COMMENT: CMIA policy paper on the EU ETS, MSR and Phase IV

Published 11:58 on August 28, 2015  /  Last updated at 13:13 on December 19, 2023  / Carbon Pulse /  Contributed Content, EMEA, EU ETS, Other Content

CMIA welcomes the improvement which the Market Stability Reserve has brought to the EU ETS ... However, we are disappointed that, even with the MSR in place, the amendment proposed by the Commission on 15 July 2015 will not fulfil several aspects of the mandate given by the Council in October 2014.

CMIA welcomes the improvement which the Market Stability Reserve has brought to the EU ETS. The MSR is the structural change which gives the ETS greater flexibility and responsiveness to handle extreme external shocks such as recession. Policymakers and legislators should be praised for piloting the legislation through speedily so that the MSR will be in place by 2019.

However, we are disappointed that, even with the MSR in place, the amendment proposed by the Commission on 15 July 2015 will not fulfil several aspects of the mandate given by the Council in October 2014:

  • the ETS still fails to achieve what it says it does: 43% emissions reduction from 2005 levels by 2030;
  • moreover , it fails to make any contingency proposal to achieve at least 40% reduction in EU emissions from 1990 levels, should the EU need to move to higher ambition;
  • it does not properly align allocation with production levels, which creates perverse effects

We therefore propose that the Commission revise its proposal to better achieve the above goals, by:

  • Adding a condition to the release of MSR allowances to better match the 43% target and removing provisions through which phase 3 allowances can skip the MSR
  • if a successful agreement is reached in Paris, raising the EU’s level of ambition with the help of carbon credits
  • Creating a real incentive for companies to reduce emissions (not production) through dynamic allocation
  • Amending the list of trade-exposed sectors to better differentiate them by degree of exposure.
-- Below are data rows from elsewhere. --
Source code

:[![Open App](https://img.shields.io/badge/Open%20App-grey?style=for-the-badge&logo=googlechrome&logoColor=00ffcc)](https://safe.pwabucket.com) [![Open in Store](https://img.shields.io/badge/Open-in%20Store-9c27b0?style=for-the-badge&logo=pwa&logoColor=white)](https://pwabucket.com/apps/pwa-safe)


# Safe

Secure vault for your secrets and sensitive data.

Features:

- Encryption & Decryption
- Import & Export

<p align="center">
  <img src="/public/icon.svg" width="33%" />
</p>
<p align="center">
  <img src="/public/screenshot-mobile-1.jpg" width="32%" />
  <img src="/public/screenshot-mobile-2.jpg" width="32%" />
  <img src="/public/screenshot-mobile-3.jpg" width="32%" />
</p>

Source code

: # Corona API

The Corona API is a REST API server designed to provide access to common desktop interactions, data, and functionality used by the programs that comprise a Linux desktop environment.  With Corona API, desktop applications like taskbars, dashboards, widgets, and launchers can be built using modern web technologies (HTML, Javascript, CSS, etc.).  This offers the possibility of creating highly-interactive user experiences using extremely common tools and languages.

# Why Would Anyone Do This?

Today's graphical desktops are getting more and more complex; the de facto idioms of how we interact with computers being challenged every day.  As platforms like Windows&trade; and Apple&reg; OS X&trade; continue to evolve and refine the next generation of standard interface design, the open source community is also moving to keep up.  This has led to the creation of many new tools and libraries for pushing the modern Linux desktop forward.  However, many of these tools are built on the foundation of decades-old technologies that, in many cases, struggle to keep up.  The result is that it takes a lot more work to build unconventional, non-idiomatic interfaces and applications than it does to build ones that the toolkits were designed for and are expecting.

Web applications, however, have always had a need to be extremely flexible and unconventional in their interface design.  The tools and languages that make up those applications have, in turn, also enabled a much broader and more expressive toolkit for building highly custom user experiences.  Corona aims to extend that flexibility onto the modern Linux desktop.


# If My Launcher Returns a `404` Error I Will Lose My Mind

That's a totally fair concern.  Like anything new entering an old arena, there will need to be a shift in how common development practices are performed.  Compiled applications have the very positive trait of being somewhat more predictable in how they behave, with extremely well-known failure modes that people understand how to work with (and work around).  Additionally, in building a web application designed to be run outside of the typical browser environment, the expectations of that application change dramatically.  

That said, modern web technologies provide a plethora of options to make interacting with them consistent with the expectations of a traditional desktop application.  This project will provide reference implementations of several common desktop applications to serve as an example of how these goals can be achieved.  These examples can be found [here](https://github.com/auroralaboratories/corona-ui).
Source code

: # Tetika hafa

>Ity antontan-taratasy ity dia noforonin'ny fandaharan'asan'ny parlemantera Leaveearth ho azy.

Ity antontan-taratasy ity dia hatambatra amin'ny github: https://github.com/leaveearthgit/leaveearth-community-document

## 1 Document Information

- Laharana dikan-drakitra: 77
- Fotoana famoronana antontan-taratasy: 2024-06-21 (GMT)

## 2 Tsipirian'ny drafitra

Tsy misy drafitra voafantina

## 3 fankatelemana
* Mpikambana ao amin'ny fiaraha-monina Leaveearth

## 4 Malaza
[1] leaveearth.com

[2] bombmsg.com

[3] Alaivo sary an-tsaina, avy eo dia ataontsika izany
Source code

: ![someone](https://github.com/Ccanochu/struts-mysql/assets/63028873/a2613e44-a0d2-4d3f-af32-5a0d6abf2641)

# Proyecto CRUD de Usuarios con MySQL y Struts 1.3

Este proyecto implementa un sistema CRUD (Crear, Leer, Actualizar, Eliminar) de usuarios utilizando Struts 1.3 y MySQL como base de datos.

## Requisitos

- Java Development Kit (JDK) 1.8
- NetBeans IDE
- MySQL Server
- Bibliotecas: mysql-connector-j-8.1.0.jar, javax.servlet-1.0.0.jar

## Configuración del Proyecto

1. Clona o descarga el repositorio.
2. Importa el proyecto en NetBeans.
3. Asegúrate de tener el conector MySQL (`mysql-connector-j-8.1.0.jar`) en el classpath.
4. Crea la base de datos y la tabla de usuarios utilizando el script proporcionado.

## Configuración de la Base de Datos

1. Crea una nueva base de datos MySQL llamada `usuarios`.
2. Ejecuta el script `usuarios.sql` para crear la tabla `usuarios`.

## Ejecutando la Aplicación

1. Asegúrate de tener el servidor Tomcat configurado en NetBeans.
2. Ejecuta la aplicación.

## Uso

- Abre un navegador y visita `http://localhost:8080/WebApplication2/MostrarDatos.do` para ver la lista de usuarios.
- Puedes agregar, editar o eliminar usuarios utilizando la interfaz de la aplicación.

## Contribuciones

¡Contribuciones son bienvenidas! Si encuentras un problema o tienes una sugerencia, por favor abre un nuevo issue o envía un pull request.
1. Achieving 43% reduction from 2005 for ETS sectors

The MSR is a significant improvement for the EU ETS. For many years, CMIA has criticised the inconsistency between the emissions reduction goal which the ETS pretends to achieve and the real constraint it imposes once its huge surplus of allowances is taken into account. CMIA had repeatedly urged the Commission to adopt a “supply control mechanism” which would remove from the market part of the surplus under specific conditions, first in October 2012 and again in December 2012. Back then, we had calculated that the real constraint imposed by the ETS still allowed emissions to increase by 2020, which was at odds with the claimed 20% reduction below 2005 levels.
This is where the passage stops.